Culture de la documentation
Le dernier thème que j’aborderai dans cet article est la culture de la documentation. Dans un monde où tout interlocuteur est potentiellement en train de dormir et où le temps d’autrui est précieux, il est important d’avoir l’information à disposition de tous. GitLab s’appuie sur son handbook pour partager toute information sur l’entreprise. Cela permet d’avoir une source unique de vérité et permet à chacun de s’y référer quand bon lui semble.
Toute réponse est agrémenté d’un lien vers le handbook
Le premier axiome qui permet de s’assurer que le handbook remplit son rôle est de répondre à toutes questions avec un lien pointant vers le handbook (et de créer une entrée dans le handbook si la réponse n’y figure pas déjà).
Chacun doit pouvoir proposer une modification du handbook
Le second axiome qui en découle est de permettre à chacun de proposer une modification du handbook. Cela peut être de la part d’un chef d’équipe qui a rencontré une problématique qui n’est pas encore traitée. Cela peut être aussi de la part d’un nouvel arrivant qui a trouvé une information qui n’y figure pas encore.

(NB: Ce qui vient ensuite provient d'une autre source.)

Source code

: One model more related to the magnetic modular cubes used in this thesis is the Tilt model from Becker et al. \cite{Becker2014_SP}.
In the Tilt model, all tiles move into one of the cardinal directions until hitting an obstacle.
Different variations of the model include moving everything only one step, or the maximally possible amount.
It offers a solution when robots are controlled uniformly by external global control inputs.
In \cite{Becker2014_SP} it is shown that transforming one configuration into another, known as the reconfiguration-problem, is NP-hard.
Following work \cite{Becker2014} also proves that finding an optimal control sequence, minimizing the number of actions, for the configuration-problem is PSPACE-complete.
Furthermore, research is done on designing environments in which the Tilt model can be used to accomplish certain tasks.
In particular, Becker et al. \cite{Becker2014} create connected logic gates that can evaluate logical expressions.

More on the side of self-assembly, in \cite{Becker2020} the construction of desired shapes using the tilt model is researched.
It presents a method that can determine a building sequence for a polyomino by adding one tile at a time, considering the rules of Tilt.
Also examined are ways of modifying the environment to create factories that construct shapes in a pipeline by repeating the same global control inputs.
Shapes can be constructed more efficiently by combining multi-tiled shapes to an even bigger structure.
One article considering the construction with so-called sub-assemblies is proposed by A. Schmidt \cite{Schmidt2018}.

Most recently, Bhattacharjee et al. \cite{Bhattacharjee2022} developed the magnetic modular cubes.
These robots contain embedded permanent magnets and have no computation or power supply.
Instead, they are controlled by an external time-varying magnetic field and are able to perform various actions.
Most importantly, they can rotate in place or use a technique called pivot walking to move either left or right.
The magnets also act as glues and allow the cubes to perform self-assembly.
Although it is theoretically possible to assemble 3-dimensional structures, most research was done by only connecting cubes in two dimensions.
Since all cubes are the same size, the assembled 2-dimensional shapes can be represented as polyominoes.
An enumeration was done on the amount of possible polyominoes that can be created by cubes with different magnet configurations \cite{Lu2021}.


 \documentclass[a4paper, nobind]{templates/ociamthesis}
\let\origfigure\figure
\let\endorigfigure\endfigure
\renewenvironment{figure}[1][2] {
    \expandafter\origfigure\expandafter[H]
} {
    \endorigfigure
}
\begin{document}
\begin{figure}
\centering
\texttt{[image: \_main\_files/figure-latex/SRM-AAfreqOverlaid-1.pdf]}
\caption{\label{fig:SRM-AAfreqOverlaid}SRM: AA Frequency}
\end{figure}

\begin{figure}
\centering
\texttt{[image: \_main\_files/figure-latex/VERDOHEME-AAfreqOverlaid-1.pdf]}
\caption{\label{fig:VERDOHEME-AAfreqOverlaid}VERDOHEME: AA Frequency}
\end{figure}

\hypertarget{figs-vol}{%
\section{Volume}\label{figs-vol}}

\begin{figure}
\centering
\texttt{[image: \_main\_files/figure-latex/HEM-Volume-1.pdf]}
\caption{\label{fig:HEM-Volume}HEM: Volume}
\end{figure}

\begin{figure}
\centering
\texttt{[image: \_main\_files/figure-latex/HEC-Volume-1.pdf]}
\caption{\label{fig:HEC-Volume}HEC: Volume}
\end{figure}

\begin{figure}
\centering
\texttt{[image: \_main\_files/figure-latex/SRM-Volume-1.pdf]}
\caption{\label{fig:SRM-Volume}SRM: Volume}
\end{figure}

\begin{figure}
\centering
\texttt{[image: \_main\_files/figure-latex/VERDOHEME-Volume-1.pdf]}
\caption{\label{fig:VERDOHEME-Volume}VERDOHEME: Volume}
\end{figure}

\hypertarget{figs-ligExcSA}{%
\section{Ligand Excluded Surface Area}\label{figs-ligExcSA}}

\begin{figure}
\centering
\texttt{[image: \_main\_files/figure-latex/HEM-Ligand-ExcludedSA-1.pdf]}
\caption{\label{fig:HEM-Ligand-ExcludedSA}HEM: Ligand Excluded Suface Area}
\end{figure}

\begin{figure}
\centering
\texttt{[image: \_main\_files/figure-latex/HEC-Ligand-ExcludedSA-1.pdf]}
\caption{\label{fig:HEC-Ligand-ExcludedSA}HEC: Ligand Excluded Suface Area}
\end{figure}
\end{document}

Toute communication doit pouvoir être publique
Le dernier axiome lié à ce thème, et que je partagerai dans cet article, est de s’assurer que toute communication professionnelle puisse être rendue publique. Cela permet de s’y référer si jamais l’information portée n’est pas dans le handbook, en plus d’éliminer les informations officieuses.
Et maintenant ?
Je vous ai partagé quelques axiomes que j’ai pu apprendre dans cette formation, mais ce n’est qu’un aperçu de son contenu. Il s’agit là aussi d’axiomes que j’en ai déduits, et non d’ordres repris directement. De plus, cette formation traite de la manière dont GitLab organise son travail à distance. Cela signifie que certains aspects sont spécifiquement liés aux valeurs de GitLab et qu’il y a des sujets que je n’ai pas abordés dans cet article : comment gérer ses équipes à distance ou comment répondre aux problèmes d’intégration des nouvelles recrues par exemple.
D’un point de vue logistique, la certification se passe uniquement en ligne et n’est disponible qu’en anglais (et il vaut mieux avoir un bon niveau en anglais car le contenu emploie peu de termes techniques). Pour la passer, le candidat doit suivre une formation en ligne composée de 6 modules. Chaque module est composé d’une sélection de pages issues du handbook de GitLab à lire à son rythme et d’un QCM de conclusion. Il n’y a pas de limite de temps pour suivre la formation et répondre aux questionnaires, mais j’ai remarqué que les QCMs validés le restent moins de 2 semaines. Vous devrez donc vous assurer d’avoir bon à tous les QCMs dans ce temps là, sachant que Gitlab estime que 2 heures suffisent.
J’invite tout le monde à suivre cette formation. Non seulement elle est gratuite et disponible en ligne, mais elle remet en question beaucoup d’aspects de notre vie professionnelle à la française. Présentéïsme, communication orale et culture du contexte sont des exemples de pratiques habituelles qui sont mises à mal par la mise en place du télétravail. Avoir connaissance du retour d’expérience de GitLab par le biais de cette certification est, à mon avis, un bon moyen d’arrêter de subir le télétravail et de mieux vivre ce mode de fonctionnement. De plus, je suis convaincu que certains de ces axiomes peuvent très bien s’appliquer à un contexte de travail au bureau.